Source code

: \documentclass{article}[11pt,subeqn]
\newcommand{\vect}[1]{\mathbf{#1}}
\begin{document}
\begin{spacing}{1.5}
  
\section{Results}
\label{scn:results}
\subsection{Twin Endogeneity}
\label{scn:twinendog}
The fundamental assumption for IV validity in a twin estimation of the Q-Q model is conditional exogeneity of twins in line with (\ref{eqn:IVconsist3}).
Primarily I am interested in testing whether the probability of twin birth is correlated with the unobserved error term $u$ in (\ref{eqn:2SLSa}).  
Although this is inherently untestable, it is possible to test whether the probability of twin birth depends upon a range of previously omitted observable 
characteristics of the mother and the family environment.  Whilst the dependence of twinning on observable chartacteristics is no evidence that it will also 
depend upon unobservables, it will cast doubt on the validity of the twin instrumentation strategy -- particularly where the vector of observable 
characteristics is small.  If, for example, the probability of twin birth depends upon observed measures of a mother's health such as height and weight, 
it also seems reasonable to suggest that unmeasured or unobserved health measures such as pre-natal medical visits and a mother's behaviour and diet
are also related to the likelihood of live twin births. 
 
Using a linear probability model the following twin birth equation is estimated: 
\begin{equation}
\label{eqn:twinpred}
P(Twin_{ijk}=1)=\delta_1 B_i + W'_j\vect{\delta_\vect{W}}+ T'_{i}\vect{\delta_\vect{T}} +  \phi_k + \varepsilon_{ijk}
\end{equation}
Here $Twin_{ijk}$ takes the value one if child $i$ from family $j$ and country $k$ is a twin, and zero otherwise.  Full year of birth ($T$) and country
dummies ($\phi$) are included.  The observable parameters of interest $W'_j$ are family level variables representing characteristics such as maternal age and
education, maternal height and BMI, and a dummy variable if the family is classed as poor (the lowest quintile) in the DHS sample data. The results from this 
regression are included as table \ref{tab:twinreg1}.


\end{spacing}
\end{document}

> [EXERCISE OBJECTIVE] Find where the line with "dummies ($\phi$) are" sits in the material above, then copy exactly from it through the line with "education, maternal height". Add no other line.

> [FINISHED EXERCISE]
dummies ($\phi$) are included.  The observable parameters of interest $W'_j$ are family level variables representing characteristics such as maternal age and
education, maternal height and BMI, and a dummy variable if the family is classed as poor (the lowest quintile) in the DHS sample data. The results from this 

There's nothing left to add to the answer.